The journey of Maternal mental health awareness isn’t new, but is becoming more and more important each day. Anvita Nair, a mental health activist, launched the campaign #BeatTheBlues last year in collaboration with The Green Oak Initiative to survey the status and treatment of maternal mental health in India. In an interview with Nair and the experts from Green Oak, Dr. Ashlesha Bagadia stated, “Mental health support needs to be in community spaces.”

Maternal mental health is a public health problem in India, says this 2020 research paper. It adds, “India’s public health facilities are burdened with patients being treated for COVID-19. Combined with the complete lockdown imposed throughout the country, pregnant women are finding it increasingly difficult to seek care and treatment from health facilities and providers. Lack of access to maternal health care and the absence of face-to-face interactions with healthcare providers has added to the stress and depression that pregnant women are often prone to.”

The mental health issues and problems faced by women in rural India are very serious. The paper says, “It is not possible for local health workers to reach every woman. Adding to the challenge is the involvement of the limited rural healthcare providers in COVID-19–related work.”
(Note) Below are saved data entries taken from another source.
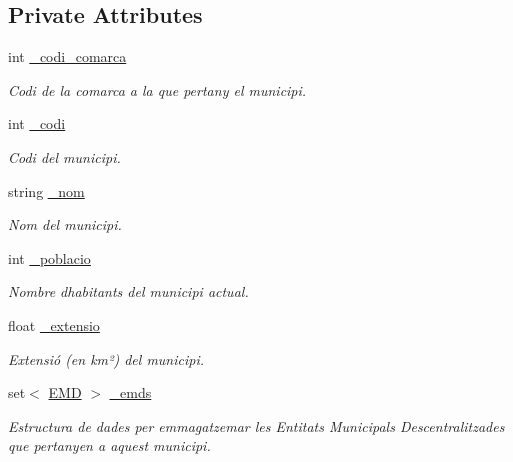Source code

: \subsection*{Private Attributes}
\begin{DoxyCompactItemize}
\item 
\mbox{\label{classMunicipi_af2489acba358baf4e1655ddd96ea0eef}} 
int \hyperlink{classMunicipi_af2489acba358baf4e1655ddd96ea0eef}{\+\_\+codi\+\_\+comarca}
\begin{DoxyCompactList}\small\item\em Codi de la comarca a la que pertany el municipi. \end{DoxyCompactList}\item 
\mbox{\label{classMunicipi_a2f8941e9664a1759d68ae56074f880da}} 
int \hyperlink{classMunicipi_a2f8941e9664a1759d68ae56074f880da}{\+\_\+codi}
\begin{DoxyCompactList}\small\item\em Codi del municipi. \end{DoxyCompactList}\item 
\mbox{\label{classMunicipi_a3ef4800192fabda4d692b74c367e0ee1}} 
string \hyperlink{classMunicipi_a3ef4800192fabda4d692b74c367e0ee1}{\+\_\+nom}
\begin{DoxyCompactList}\small\item\em Nom del municipi. \end{DoxyCompactList}\item 
\mbox{\label{classMunicipi_a4fa60e01e9357f2db897b9266b5766df}} 
int \hyperlink{classMunicipi_a4fa60e01e9357f2db897b9266b5766df}{\+\_\+poblacio}
\begin{DoxyCompactList}\small\item\em Nombre d\textquotesingle{}habitants del municipi actual. \end{DoxyCompactList}\item 
\mbox{\label{classMunicipi_a7a6ae8deb5e8658a7a87ae1ecd47cf0a}} 
float \hyperlink{classMunicipi_a7a6ae8deb5e8658a7a87ae1ecd47cf0a}{\+\_\+extensio}
\begin{DoxyCompactList}\small\item\em Extensió (en km²) del municipi. \end{DoxyCompactList}\item 
\mbox{\label{classMunicipi_a7a35c9aa8d6948fe019b445d1e3bd00b}} 
set$<$ \hyperlink{classEMD}{E\+MD} $>$ \hyperlink{classMunicipi_a7a35c9aa8d6948fe019b445d1e3bd00b}{\+\_\+emds}
\begin{DoxyCompactList}\small\item\em Estructura de dades per emmagatzemar les Entitats Municipals Descentralitzades que pertanyen a aquest municipi. \end{DoxyCompactList}\end{DoxyCompactItemize}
The United Nations Population Fund estimated that unwanted pregnancies have increased sharply during the lockdown. In India alone, it is estimated that 2.3 million unwanted pregnancies will occur, which will also increase the likelihood of unsafe abortions.

S. Jungari, the author of the research paper, writes, “The migrant women in the receiving states should be provided with basic antenatal and postnatal services. It is the government’s responsibility to ensure their well-being and make the necessary effort to minimize the uncertainty which is the major cause of depression.”